David Lagercantz, sin embargo, ha constuido un thiller policiaco de espionaje informático sobrecargado de información perfectamente prescinsible, sobre todo en el mundo en que vivimos, con un narrador omnisciente que salta de una mente a otra, aun episódicamente, como si describiese con detalle las escenas de una película -quizá, ay, se trataba de eso-. Con frecuencia me sentí tentado de abandonar el libro tras la enésima y farragosa explicación de organizaciones y sistemas tecnológicos, y me vino a la memoria aquello que escuché decir a un niño al que su despistada madre había llevado a ver el "Hulk" de Ang Lee en el cine, cuando tras soportar una hora de no desdeñable indagación paterno-filial la pobre criatura preguntó en voz alta -y todos nos reímos-: "el hombre verde, ¿cuándo sale?". Así ha ocurrido en este caso. ¿Dónde está Salander, qué ha sido de su vida, qué piensa, qué siente, cómo va su relación con el mundo y, siendo más precisos, con Mikael?
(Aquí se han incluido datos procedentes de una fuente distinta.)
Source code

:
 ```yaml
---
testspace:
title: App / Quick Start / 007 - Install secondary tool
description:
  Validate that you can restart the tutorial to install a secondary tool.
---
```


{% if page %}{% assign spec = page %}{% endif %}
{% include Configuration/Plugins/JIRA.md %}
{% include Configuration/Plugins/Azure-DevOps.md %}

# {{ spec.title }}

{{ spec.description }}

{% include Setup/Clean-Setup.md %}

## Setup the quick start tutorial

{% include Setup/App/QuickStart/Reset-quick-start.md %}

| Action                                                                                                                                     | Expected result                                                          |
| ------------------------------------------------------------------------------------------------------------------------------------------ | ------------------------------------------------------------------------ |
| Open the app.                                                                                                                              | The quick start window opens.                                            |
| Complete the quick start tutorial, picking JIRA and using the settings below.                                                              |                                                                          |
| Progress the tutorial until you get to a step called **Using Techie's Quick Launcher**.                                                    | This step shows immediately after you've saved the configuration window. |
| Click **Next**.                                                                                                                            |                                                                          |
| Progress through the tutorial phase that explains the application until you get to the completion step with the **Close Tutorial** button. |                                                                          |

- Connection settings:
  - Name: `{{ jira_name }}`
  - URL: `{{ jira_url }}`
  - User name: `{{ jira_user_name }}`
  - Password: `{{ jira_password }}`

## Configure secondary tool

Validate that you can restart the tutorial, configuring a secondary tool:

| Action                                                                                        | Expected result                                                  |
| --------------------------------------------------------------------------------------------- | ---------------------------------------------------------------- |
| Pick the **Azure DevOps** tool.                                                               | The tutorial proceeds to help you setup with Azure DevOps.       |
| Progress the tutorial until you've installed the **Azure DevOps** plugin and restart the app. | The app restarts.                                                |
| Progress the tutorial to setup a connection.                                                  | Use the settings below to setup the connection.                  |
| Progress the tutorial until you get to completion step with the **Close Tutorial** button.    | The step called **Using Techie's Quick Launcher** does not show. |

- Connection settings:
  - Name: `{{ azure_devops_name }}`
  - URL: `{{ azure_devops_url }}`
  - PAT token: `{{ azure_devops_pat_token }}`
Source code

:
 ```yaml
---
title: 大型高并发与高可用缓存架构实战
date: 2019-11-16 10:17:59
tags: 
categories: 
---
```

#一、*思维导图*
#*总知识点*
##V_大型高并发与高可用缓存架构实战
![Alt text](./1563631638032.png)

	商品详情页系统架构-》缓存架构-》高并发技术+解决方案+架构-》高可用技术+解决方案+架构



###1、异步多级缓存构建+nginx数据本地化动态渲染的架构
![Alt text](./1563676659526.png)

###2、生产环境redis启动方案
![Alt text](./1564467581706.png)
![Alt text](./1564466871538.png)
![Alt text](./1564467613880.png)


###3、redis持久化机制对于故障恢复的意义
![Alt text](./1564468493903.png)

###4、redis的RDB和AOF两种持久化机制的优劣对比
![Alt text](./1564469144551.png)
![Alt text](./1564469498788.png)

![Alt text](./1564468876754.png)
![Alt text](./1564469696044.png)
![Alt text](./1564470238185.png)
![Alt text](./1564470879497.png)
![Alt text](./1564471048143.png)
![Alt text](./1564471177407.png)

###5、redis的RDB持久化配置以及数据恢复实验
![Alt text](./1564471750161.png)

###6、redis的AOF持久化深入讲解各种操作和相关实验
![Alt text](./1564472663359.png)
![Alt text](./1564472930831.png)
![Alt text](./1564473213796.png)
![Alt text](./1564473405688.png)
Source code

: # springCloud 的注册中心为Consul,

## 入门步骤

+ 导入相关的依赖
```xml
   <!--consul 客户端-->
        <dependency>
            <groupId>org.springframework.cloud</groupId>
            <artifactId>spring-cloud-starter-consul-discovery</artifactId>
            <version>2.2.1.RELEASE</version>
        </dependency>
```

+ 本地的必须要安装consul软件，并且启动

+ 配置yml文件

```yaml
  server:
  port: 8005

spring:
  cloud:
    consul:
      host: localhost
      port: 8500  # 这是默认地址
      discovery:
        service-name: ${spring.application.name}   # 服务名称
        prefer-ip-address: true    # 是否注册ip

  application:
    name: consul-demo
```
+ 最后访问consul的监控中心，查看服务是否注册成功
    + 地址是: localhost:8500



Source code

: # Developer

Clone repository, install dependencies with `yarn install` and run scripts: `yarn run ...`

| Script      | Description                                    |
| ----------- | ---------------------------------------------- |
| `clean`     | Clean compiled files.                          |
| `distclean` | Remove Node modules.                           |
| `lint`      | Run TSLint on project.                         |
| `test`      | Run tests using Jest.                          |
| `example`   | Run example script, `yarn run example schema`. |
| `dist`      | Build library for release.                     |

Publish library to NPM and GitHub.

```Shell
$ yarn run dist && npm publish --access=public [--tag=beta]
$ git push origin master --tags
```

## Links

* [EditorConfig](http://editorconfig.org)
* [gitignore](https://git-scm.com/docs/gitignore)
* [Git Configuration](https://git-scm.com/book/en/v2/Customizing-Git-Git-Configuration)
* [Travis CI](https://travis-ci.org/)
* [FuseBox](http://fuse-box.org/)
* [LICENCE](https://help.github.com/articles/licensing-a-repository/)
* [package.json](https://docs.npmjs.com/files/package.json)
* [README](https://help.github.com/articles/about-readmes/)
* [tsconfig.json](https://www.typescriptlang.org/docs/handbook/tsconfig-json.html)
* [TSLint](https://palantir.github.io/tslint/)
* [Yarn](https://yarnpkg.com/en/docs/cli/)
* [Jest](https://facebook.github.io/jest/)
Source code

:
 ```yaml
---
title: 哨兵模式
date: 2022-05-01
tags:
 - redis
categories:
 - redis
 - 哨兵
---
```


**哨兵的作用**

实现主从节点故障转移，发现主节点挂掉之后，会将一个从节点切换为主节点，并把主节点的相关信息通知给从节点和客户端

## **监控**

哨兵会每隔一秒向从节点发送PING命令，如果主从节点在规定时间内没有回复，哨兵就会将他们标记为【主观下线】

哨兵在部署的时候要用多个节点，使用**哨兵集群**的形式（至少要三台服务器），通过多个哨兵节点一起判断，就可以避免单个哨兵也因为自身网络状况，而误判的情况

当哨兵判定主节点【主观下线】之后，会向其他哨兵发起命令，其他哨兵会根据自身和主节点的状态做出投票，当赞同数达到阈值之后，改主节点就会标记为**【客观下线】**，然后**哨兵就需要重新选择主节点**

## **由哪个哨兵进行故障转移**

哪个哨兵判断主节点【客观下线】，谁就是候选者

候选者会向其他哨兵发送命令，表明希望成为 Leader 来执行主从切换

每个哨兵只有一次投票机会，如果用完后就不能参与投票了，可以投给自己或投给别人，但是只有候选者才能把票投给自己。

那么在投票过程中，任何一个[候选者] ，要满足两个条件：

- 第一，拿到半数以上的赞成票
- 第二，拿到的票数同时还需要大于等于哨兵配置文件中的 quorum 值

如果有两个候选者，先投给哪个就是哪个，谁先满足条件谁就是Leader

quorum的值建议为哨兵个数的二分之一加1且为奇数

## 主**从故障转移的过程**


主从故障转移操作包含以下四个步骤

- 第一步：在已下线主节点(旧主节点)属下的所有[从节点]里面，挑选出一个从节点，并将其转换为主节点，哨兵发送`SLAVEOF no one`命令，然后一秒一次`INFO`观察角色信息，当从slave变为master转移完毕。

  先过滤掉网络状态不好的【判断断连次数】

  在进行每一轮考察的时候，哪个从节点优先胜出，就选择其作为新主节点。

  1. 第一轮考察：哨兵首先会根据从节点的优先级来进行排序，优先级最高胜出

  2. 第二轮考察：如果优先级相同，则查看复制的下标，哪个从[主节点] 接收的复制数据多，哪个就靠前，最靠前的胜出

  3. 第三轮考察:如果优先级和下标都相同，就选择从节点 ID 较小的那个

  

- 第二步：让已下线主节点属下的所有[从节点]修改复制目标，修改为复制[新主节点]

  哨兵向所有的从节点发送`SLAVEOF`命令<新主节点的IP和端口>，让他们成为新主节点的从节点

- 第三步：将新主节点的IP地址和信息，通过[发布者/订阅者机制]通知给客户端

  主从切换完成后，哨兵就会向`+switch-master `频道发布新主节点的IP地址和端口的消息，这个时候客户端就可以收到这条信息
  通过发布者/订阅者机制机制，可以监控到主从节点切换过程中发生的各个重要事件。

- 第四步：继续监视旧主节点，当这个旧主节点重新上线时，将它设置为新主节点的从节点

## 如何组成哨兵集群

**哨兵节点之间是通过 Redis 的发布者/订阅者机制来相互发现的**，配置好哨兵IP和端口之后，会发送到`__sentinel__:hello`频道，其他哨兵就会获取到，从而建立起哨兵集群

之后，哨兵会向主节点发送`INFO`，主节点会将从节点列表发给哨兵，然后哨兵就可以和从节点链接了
Este último, por cierto, se ve sometido a una mera reiteración de situaciones ya vividas en otros libros -el declive profesional- y apenas cobra vida, como una mera sombra de lo que fue en la trilogía. Y ella, la verdadera causa por la que muchos quisimos seguir leyendo, acaba convertida en una especie de Batgirl sin historia personal, uns figura oscura que aparece heróicamente y a la que, como "gran" novedad, se le aparece un supervillano (evito el spoiler). Falta alma, y sobra un argumento de cine de acción mil veces visto ya en la pantalla (las extraordinarias capacidades de un niño autista que tiene la clave de todo) y que concluye tan previsible como ha ido desenvolviéndose. Los libros anteriore dejaron marcadas a fuego en la memoria algunas escenas descarnadas, frenéticas o inquietantes. En este caso el agotado lector llega a desear que un virus mande todo el sistema informático al carajo y los personajes empiecen a relacionarse como seres vivos. Acabar el libro se hace un suplicio, y la sensación final es simplemente frustrante. Nada que objetar en cuanto al estilo o la estructura, de los que Larsson tampoco era un maestro. Pero sí que lamentamos que el autor no se haya dado cuenta de que se trataba, antes de ponerse manos a la obra, de reflexionar acerca del legado con el que iba a trabajar, analizar sus presupuestos, comprender los porqués de su magnitud.
El propósito era legítimo, en definitiva. Pero la ejecución deja mucho que desear. Nada de ello, pese a lo que sigan opinando los defensores de no se sabe qué esencias, impide que pueda haber un nuevo intento. Lisbeth Salander debe vivir.